Beralih dari Berkebun Organik ke Metode Guyurponik

Lets Share:

Hobi saya membuat kue dan berkebun. Katanya sih yang suka memasak, biasanya suka berkebun juga. Tapi saya sih tidak bisa memasak, saya lebih suka membuat kue daripada memasak. Mungkin karena di rumah sudah ada yang jago masak, jadi ya udah saya mah apa atuh… Jadi saya melipir dan memilih belajar membuat kue dan ternyata saya menyukainya.

Nah mungkin karena saya kurang suka memasak, jadi hobi saya berkebun itu pun jadi agak-agak kurang naturalis gitu. Jadi saya senang berkebun tapi tidak senang berurusan dengan aneka hewan yang ada di dalam tanah. Kalau boleh sedikit curcol, saat sedang belajar masak pun saya setress kalau mesti berhadapan dengan bahan makanan yang masih berbentuk hewan. Beraninya cuma menghadapi fillet ayam, fillet ikan dan daging yang sudah dipotong rapi, pokoknya sudah tidak lagi berbentuk hewan.

Ini pun berimbas pada kegemaran saya berkebun. Yah seperti yang pernah saya tulis di sini, berkebun itu membuat saya harus belajar menguatkan hati berurusan dengan aneka hewan yang masih hidup. Tidak mudah, sehingga ketika akhirnya saya berhasil mengatasinya maka itu perlu dirayakan dengan menceritakannya di sini.

Musuh terbesar saya dalam berkebun organik ternyataaa …

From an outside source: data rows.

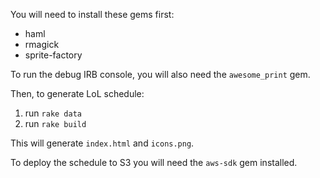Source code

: You will need to install these gems first:

* haml
* rmagick
* sprite-factory

To run the debug IRB console, you will also need the `awesome_print` gem.

Then, to generate LoL schedule:

1. run `rake data`
2. run `rake build`

This will generate `index.html` and `icons.png`.

To deploy the schedule to S3 you will need the `aws-sdk` gem installed.
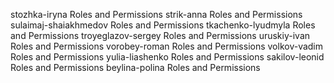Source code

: stozhka-iryna	Roles and Permissions
strik-anna	Roles and Permissions
sulaimaj-shaiakhmedov	Roles and Permissions
tkachenko-lyudmyla	Roles and Permissions
troyeglazov-sergey	Roles and Permissions
uruskiy-ivan	Roles and Permissions
vorobey-roman	Roles and Permissions
volkov-vadim	Roles and Permissions
yulia-liashenko	Roles and Permissions
sakilov-leonid  Roles and Permissions
beylina-polina Roles and Permissions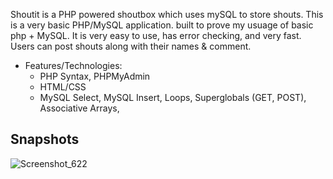 Shoutit is a PHP powered shoutbox which uses mySQL to store shouts. This is a very basic PHP/MySQL application. built to prove my usuage of basic php + MySQL. It is very easy to use, has error checking, and very fast. Users can post shouts along with their names & comment.

* Features/Technologies: 
  * PHP Syntax, PHPMyAdmin
  * HTML/CSS
  * MySQL Select, MySQL Insert, Loops, Superglobals (GET, POST), Associative Arrays, 
## Snapshots
![Screenshot_622](https://user-images.githubusercontent.com/47697490/118495107-b064fe80-b744-11eb-8ed0-d4d111bcc9b5.png)
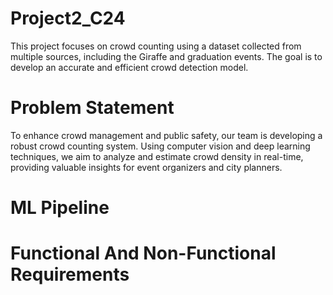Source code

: # Project2_C24
This project focuses on crowd counting using a dataset collected from multiple sources, including the Giraffe and graduation events. The goal is to develop an accurate and efficient crowd detection model.

# Problem Statement
To enhance crowd management and public safety, our team is developing a robust crowd counting system. Using computer vision and deep learning techniques, we aim to analyze and estimate crowd density in real-time, providing valuable insights for event organizers and city planners.

# ML Pipeline


# Functional And Non-Functional Requirements

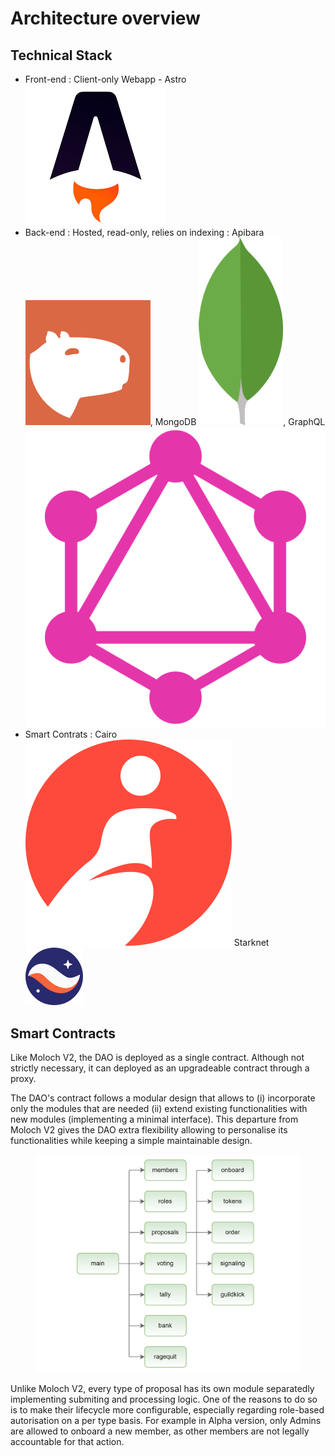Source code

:# Architecture overview

## Technical Stack

* Front-end : Client-only Webapp - Astro<img src="../.gitbook/assets/astro.png" alt="" data-size="line">
* Back-end : Hosted, read-only, relies on indexing : Apibara <img src="../.gitbook/assets/apibara (1).png" alt="" data-size="line">, MongoDB <img src="../.gitbook/assets/mongo.png" alt="" data-size="line">, GraphQL<img src="../.gitbook/assets/GraphQL.png" alt="" data-size="line">
* Smart Contrats : Cairo <img src="../.gitbook/assets/cairo.svg" alt="" data-size="line"> Starknet <img src="../.gitbook/assets/image (2).png" alt="" data-size="line">

## Smart Contracts&#x20;

Like Moloch V2, the DAO is deployed as a single contract. Although not strictly necessary, it can deployed as an upgradeable contract through a proxy.

The DAO's contract follows a modular design that allows to (i) incorporate only the modules that are needed (ii) extend existing functionalities with new modules (implementing a minimal interface). This departure from Moloch V2 gives the DAO extra flexibility allowing to personalise its functionalities while keeping a simple maintainable design.

<figure><img src="../.gitbook/assets/image (8).png" alt=""><figcaption></figcaption></figure>

Unlike Moloch V2, every type of proposal has its own module separatedly implementing submiting and processing logic. One of the reasons to do so is to make their lifecycle more configurable, especially regarding role-based autorisation on a per type basis. For example in Alpha version, only Admins are allowed to onboard a new member, as other members are not legally accountable for that action.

Planterbag pun diturunkan dari balkon dan ditempatkan di lahan kosong depan rumah

Akan tetapi, masalah terbesar saya dalam berkebun organik itu ternyata bukan cacing. Cacing hanyalah makhluk luar biasa lemah. yang kalau dia berani-beranian keluar dari dalam tanah dan melata di permukaan kering, itu berarti ia menjemput ajalnya sendiri. Cacing itu mesti dikasihi dan dilindungi sodara-sodara. Lalu siapa masalah terbesar saya? Mereka adalah para centipedes dan milipedes, alias luwing dan kaki seribu …

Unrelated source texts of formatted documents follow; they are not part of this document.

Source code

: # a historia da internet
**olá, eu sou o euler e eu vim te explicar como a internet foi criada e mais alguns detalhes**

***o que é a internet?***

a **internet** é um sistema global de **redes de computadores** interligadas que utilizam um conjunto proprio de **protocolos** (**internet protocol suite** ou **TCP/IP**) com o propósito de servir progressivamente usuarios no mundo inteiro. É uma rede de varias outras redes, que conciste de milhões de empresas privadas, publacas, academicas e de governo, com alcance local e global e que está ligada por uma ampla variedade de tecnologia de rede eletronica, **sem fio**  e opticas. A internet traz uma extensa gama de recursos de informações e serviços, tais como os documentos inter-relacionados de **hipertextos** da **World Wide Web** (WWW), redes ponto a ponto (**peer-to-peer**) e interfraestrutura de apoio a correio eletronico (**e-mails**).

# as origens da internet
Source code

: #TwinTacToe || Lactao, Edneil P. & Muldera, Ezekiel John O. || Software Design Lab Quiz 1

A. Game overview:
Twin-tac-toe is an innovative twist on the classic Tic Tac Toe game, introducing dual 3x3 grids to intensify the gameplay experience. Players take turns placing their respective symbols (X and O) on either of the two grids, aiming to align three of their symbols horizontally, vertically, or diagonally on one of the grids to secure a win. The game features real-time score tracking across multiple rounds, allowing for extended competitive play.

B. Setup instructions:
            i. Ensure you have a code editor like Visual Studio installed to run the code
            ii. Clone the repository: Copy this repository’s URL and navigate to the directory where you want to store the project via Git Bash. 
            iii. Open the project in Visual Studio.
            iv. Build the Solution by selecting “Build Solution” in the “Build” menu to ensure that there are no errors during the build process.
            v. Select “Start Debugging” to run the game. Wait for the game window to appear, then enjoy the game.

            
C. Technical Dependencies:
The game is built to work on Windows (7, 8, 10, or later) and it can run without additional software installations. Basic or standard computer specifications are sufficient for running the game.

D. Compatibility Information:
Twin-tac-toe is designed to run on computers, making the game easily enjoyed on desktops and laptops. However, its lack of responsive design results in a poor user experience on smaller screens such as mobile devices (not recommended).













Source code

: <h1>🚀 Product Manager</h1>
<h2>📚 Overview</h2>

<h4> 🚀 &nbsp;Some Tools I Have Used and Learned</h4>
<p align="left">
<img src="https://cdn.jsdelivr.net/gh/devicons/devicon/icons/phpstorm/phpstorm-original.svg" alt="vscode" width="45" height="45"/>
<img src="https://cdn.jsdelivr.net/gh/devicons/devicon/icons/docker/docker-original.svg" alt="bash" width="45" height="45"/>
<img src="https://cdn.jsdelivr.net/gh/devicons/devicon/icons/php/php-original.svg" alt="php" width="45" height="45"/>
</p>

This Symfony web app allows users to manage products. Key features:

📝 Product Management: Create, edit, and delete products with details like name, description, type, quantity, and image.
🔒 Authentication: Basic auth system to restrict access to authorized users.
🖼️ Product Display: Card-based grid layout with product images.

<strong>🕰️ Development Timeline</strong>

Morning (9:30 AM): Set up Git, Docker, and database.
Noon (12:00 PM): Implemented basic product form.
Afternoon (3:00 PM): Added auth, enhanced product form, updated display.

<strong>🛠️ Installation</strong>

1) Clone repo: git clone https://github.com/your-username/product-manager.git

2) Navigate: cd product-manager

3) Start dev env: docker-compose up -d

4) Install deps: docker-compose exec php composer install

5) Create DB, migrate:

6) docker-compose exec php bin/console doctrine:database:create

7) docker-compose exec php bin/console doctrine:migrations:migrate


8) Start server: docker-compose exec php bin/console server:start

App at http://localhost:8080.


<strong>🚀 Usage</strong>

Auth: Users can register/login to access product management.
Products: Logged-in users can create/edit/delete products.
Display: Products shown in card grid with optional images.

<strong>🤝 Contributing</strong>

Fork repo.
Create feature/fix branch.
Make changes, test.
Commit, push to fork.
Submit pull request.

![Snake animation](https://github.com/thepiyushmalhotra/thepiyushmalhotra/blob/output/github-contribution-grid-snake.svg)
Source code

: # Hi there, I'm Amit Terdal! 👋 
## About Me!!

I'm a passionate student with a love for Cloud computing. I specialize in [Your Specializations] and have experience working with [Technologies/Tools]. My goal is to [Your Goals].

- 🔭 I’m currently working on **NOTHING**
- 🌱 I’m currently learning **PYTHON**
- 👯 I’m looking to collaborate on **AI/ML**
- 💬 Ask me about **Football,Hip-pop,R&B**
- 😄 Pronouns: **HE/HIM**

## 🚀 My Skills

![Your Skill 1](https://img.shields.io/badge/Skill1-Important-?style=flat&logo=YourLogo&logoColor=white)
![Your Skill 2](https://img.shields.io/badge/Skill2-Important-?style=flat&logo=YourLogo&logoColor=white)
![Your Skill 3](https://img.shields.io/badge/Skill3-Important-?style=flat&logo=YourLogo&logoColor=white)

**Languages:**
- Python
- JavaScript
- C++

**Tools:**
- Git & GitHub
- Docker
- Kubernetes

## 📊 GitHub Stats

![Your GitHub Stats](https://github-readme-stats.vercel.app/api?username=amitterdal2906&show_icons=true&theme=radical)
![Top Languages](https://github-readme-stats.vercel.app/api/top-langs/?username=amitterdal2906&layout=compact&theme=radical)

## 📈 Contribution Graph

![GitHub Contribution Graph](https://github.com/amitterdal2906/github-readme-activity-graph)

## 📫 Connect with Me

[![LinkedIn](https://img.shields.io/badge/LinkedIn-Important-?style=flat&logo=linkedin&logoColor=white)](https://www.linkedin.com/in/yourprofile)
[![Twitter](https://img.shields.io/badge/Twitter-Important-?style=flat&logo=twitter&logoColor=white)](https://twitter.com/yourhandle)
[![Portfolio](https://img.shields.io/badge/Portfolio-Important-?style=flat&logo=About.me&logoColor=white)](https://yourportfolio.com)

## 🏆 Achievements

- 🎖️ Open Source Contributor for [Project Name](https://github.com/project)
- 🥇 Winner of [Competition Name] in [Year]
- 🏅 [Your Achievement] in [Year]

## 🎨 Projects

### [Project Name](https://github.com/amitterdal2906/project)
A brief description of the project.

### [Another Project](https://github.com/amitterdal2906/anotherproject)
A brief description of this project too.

Alkisah saat saya sedang semangat belajar mengelola sampah organik untuk diubah menjadi kompos dan media tanam, tak sengaja saya membawa seekor, mungkin dua ekor, mungkin tiga ekor, atau mungkin lebih para baby kaki seribu ini ke area kebun mini saya di lantai 2. Dalam setahun, saya sebenarnya mulai melihat mereka tampak sesekali wira-wiri di permukaan media tanam di planter bag. Saat itu saya tidak terlalu peduli, apalagi panen sayuran saya lumayan sukses dan saya pun sedang menghadapi ujian berkebun tahap berikutnya sebagai pekebun pemula, yaitu serangan hama aphids dan aneka kutu-kutuan.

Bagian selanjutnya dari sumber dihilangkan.